- **The problem**:
State how many lines of the entries hold the string "below", and output nothing but that count.

- **Dataset extract**:

[Start of Attachment]

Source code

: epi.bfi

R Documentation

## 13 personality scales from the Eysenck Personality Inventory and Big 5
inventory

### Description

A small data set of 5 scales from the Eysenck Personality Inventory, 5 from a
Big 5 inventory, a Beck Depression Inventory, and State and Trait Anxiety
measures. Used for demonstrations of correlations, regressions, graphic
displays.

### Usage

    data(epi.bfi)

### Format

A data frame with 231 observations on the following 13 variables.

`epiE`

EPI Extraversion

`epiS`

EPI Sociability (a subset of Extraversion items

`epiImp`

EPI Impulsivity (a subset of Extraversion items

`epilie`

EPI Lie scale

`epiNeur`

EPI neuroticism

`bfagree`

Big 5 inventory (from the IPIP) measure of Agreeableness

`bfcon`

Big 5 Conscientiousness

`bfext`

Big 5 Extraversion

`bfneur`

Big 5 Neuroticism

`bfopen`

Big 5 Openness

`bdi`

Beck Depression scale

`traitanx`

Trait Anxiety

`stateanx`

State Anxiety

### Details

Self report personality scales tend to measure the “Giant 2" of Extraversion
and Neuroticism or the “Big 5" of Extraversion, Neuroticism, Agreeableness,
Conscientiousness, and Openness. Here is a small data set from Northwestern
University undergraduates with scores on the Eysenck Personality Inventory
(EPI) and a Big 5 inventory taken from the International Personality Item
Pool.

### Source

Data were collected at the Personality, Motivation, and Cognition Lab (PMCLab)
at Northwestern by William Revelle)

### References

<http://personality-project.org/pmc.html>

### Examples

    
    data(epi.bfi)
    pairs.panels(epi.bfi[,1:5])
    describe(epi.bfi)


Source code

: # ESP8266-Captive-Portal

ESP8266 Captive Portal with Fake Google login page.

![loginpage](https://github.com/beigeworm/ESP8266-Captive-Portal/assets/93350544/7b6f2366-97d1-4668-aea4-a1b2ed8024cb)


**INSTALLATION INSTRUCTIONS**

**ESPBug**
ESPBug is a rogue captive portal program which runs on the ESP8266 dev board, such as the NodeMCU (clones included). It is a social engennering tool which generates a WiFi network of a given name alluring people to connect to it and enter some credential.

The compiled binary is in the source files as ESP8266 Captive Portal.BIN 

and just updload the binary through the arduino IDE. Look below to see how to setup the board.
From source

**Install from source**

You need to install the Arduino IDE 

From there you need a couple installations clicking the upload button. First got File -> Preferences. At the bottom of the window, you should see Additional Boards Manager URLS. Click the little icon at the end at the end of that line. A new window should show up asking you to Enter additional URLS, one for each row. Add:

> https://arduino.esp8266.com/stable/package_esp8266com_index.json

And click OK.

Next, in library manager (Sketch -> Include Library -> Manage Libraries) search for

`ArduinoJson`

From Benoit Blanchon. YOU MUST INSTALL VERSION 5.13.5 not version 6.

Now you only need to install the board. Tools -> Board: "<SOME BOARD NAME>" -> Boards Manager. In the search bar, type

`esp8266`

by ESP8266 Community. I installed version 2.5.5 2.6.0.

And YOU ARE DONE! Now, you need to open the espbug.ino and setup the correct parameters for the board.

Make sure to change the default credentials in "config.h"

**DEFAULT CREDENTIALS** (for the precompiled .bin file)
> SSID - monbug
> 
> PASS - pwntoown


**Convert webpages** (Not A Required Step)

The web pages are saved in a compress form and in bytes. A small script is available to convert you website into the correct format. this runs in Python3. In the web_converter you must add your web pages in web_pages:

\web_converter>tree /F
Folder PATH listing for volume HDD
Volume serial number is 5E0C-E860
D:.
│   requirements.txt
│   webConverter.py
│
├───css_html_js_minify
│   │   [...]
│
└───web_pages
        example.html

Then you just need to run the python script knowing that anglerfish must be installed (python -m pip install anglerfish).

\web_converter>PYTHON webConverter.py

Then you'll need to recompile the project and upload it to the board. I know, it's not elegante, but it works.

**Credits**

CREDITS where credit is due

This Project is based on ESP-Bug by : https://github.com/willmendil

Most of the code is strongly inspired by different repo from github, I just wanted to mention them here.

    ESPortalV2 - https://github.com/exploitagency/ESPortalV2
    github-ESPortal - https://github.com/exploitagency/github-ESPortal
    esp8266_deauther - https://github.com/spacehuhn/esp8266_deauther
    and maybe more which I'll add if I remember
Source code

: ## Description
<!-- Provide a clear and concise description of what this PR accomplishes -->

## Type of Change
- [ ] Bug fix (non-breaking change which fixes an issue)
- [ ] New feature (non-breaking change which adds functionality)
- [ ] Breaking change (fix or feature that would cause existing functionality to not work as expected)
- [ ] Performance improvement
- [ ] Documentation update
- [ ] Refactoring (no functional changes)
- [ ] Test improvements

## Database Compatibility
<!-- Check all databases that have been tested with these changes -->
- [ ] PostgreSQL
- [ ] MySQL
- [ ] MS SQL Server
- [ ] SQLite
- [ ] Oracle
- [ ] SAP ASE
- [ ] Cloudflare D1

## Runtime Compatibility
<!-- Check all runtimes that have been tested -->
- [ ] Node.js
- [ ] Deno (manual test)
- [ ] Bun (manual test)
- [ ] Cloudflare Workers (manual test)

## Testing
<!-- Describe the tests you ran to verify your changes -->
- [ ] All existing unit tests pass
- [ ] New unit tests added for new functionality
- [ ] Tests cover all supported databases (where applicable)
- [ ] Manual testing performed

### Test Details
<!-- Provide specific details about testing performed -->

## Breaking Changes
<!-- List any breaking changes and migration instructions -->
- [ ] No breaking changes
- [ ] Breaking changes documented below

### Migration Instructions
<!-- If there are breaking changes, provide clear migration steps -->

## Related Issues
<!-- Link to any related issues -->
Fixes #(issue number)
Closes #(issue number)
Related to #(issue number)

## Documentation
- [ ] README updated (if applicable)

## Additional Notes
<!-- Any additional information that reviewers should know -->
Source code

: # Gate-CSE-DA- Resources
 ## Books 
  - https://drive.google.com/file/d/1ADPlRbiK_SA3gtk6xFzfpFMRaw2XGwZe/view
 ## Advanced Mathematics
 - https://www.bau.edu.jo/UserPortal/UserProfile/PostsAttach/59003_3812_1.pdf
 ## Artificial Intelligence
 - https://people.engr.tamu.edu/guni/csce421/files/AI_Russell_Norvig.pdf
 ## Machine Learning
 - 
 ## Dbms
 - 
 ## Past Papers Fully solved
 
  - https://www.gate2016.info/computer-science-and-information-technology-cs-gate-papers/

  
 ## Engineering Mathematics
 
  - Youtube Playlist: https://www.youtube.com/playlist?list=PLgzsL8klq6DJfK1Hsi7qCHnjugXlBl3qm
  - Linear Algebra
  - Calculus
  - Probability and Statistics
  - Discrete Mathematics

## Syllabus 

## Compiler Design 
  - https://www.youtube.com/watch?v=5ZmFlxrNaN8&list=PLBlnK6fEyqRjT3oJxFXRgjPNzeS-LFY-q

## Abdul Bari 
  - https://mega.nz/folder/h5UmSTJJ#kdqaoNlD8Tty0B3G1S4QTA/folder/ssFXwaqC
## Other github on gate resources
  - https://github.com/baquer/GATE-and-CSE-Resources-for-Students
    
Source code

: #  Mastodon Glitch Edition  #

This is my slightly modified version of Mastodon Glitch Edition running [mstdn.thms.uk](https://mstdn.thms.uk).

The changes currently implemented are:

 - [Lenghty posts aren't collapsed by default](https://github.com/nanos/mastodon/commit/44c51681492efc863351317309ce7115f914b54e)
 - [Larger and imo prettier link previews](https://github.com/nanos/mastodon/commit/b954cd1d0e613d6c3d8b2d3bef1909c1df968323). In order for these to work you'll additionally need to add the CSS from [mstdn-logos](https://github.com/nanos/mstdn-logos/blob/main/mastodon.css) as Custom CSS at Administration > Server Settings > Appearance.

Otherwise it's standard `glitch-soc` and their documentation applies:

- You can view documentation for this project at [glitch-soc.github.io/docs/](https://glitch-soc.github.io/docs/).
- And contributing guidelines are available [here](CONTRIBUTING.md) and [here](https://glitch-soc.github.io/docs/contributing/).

[End of Attachment]

- **Task answer**:
2